Over the weekend I took home one of the Raspberry Pi prototypes. From the moment I took the first byte of the Pi, memories came flooding back...
So before I talk about how I got on with the Raspberry Pi, I thought i'd reminisce a little..... In 1981 our school got a Sinclair ZX81. I was 9 years old and pretty clueless about technology, but the moment I started playing with it I was fascinated. In particular I remember vividly that rubber keyboard that, if you pressed too hard on a key, got stuck in and caused the characters to whiz along the screen until you could prise it free! By today’s standards, you couldn’t do much with it - a bit of basic programming and a few clunky games - but it kick started the home computing revolution, closely followed by the BBC Micro.
A couple of years later, thanks to movies like Wargames, and a whole lot of whining to my parents, Christmas 1983 finally delivered the first computer of my very own. A Commodore 64, it made my Atari 2600 games console look like an antique piece of furniture.
At our school, if you were not lucky enough to have a BBC Micro, most people fell into either the Commodore or ZX Spectrum camp. Fast-forward 30 years and it's Smart Phones, but this time its Apple, Blackberry or Android. Some things never change...
I had spent the previous year or so cutting my teeth in the world of computers at a friends house messing about with his BBC Micro. However, these were expensive and it wasn't long before other brands were making their way into the market. The beauty of the Commodore 64 was that it was cheaper, allowed you to do some programming, and had far more groovy games. Like other computers of it's time it just plugged into you TV. However, the external tape drive was huge and the power supply was the size of a brick! I spent hours in front of TV playing games and copying computer program code from magazines to run simple programmes.
A few years on I progressed to PC's with dot matrix printers that could wake the dead when trying to print stuff out for school assignments at 2am in the morning. Finally, the iconic scream of the dial-up modem arrived, and changed everything with this new thing called the internet.
What’s sad is that kids of this generation missed out on the early evolution of home computing, just as mine missed out on the race to space. You don't need to enter DOS commands to boot your computer, or "park your hard disk" if you want to move it, which you didn't do too often as they weighed a tonne! What’s great about Raspberry Pi is that it will hopefully help bring back some of that nostalgia, and get kids excited about understanding how technology works, rather than just using it. Luckily for them, they don't have to put up with clunky graphics or wait 10 minutes for a game to load only for it to crash and force you to start again!
So for me, learning about computers started with sitting on the carpet in living room in front of the family TV. Once again, I find myself in the same place with the Raspberry Pi...
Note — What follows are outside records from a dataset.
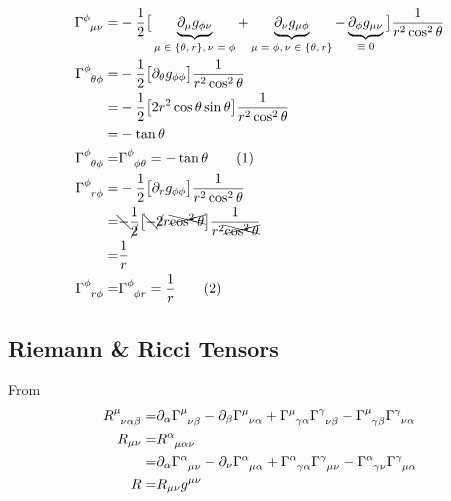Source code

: \documentclass[]{article}
\newcommand\numberthis{\addtocounter{equation}{1}\tag{\theequation}}
\begin{document}
\begin{align*}
	\Gamma\indices{^\phi_{\mu\nu}} =&- \frac{1}{2} \big[\underbrace{ \partial_\mu g_{\phi\nu}}_\text{$\mu\in\{\theta,r\},\nu=\phi$} + \underbrace{\partial_\nu g_{\mu \phi}}_\text{$\mu=\phi,\nu\in\{\theta,r\}$} - \underbrace{\partial_\phi g_{\mu\nu}}_\text{$\equiv0$}\big] \frac{1}{r^2 \cos^2 \theta} \\
	\Gamma\indices{^\phi_{\theta\phi}} =&- \frac{1}{2} \big[ \partial_\theta g_{\phi\phi} \big] \frac{1}{r^2 \cos^2 \theta}\\
	=&- \frac{1}{2} \big[ 2 r^2 \cos \theta \sin \theta \big] \frac{1}{r^2 \cos^2 \theta}\\
	=&-\tan \theta \\
	\Gamma\indices{^\phi_{\theta\phi}} =&\Gamma\indices{^\phi_{\phi\theta}} = -\tan \theta \numberthis \label{eq:Gamma:pHpHtH}\\
	\Gamma\indices{^\phi_{r\phi}} =& - \frac{1}{2} \big[\partial_r g_{\phi\phi}\big] \frac{1}{r^2 \cos^2 \theta}	\\
	=& \bcancel{-} \frac{1}{\cancel{2}} \big[\bcancel{-} \cancel{2} r \xcancel{\cos^2 \theta} \big] \frac{1}{r^2 \xcancel{\cos^2 \theta}}	\\
	=& \frac{1}{r}\\
	\Gamma\indices{^\phi_{r\phi}} =& \Gamma\indices{^\phi_{\phi r}} = \frac{1}{r} \numberthis \label{eq:Gamma:pHrpH}
\end{align*}

\subsection{Riemann \& Ricci Tensors}

From \cite[Lecture II]{akhmedov2016lectures}
\begin{align*}
	R\indices{^\mu_{\nu\alpha\beta}} =& \partial_\alpha \Gamma\indices{^\mu_{\nu\beta}} - \partial_\beta \Gamma\indices{^\mu_{\nu\alpha}} + \Gamma\indices{^\mu_{\gamma\alpha}} \Gamma\indices{^\gamma_{\nu\beta}} - \Gamma\indices{^\mu_{\gamma\beta}} \Gamma\indices{^\gamma_{\nu\alpha}}\\
	R_{\mu\nu} =& R\indices{^\alpha_{\mu\alpha\nu}}\\
	=& \partial_\alpha \Gamma\indices{^\alpha_{\mu\nu}} - \partial_\nu \Gamma\indices{^\alpha_{\mu\alpha}} + \Gamma\indices{^\alpha_{\gamma\alpha}} \Gamma\indices{^\gamma_{\mu\nu}} - \Gamma\indices{^\alpha_{\gamma\nu}} \Gamma\indices{^\gamma_{\mu\alpha}}\\
	R =& R_{\mu\nu} g^{\mu\nu}
\end{align*}
\end{document}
I took the Pi to a friends house at the weekend to see how her computer-savvy 9-year-old would get on with it. In short, he loved it!, We even built a case using lego bricks.
In the style of a recipe cook book, lets get started…
The Raspberry Pi comes part-baked. To get it up and running, you need to get a few things together before jumping onto your computer.
Basic Ingredients to add to your PI
Power Supply (I like to use my 5V 700 mA fruit based phone charger with micro USB)
USB Keyboard and Mouse
Ethernet patch cable
SD Card seasoned with a Linux Image (4GB or higher)
Plug in all the cables to the corresponding sockets. For best results, use an HDMI cable to hook up to your TV, but analogue video and audio connections should work too. One thing I have discovered is that some TV’s struggled to display the screen properly, so I found that switching to 4:3 aspect ratio worked for me. Using an HDMI-to-DVI or HDMI-to-VGA converter to your PC monitor also works really well.
Next, a quick trip to the internet to download one of the Linux OS image flavours, I'm using the Debian one. Then you need to put that image onto an SD Card using a tool like Win dd if your a windows user.
Plug the SD card into your Pi. Power up the Pi and switch on your TV, and wait for 30 seconds or so to boot. Login in, run a start up command and wait for the desktop to load.
That’s it, you're in. Now time to start playing!
For it's size, The Raspberry Pi is incredible. It's basically a mini Linux computer without a case, so you can load pictures and video, browse the net, or start writing programmes with languages like Python. It’s relatively easy to get going although it helps if you are a little computer savvy to get it cooking perfectly, but isn't that what the Raspberry Pi is all about? If you’ve never installed an operating system or taken the lid off your PC to poke around, you may find that you will benefit from a little help, but it won’t be long before you know what you’re doing.
All this for £21.60! (not inc VAT and delivery) AMAZING!
Hopefully it won't be too long now before you can get your hands on one. When you do, feel free to tell us about your experiences with it!